§ **Task item**
Go through the listing beneath this task and return every line that carries the string "configurable".
[[ Exercise data, beginning ]]
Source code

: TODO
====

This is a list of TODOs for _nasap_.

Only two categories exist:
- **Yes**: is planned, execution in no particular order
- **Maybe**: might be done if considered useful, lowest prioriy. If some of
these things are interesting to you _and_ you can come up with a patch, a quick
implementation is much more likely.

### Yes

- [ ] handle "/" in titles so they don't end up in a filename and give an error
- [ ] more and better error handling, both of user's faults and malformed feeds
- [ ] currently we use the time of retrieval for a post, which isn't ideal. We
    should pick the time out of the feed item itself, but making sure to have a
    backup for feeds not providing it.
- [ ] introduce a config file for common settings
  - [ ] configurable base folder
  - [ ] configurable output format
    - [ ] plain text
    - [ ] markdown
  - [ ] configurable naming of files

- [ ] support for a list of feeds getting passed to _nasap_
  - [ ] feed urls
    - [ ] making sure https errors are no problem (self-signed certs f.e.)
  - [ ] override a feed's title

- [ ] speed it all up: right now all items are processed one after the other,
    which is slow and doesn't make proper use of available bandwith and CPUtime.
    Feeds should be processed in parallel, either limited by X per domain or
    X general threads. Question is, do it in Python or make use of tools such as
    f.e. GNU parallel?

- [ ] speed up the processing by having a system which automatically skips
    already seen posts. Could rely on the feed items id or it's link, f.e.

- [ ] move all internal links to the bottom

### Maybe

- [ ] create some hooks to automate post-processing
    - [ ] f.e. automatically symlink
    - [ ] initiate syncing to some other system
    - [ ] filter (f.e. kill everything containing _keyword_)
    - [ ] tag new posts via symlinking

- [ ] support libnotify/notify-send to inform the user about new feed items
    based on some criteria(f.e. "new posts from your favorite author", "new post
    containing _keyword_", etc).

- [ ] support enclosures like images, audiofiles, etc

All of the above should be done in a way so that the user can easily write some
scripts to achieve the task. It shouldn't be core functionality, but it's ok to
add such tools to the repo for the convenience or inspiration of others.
[[ Exercise data, end ]]
§ **Written response**
  - [ ] configurable base folder
  - [ ] configurable output format
  - [ ] configurable naming of files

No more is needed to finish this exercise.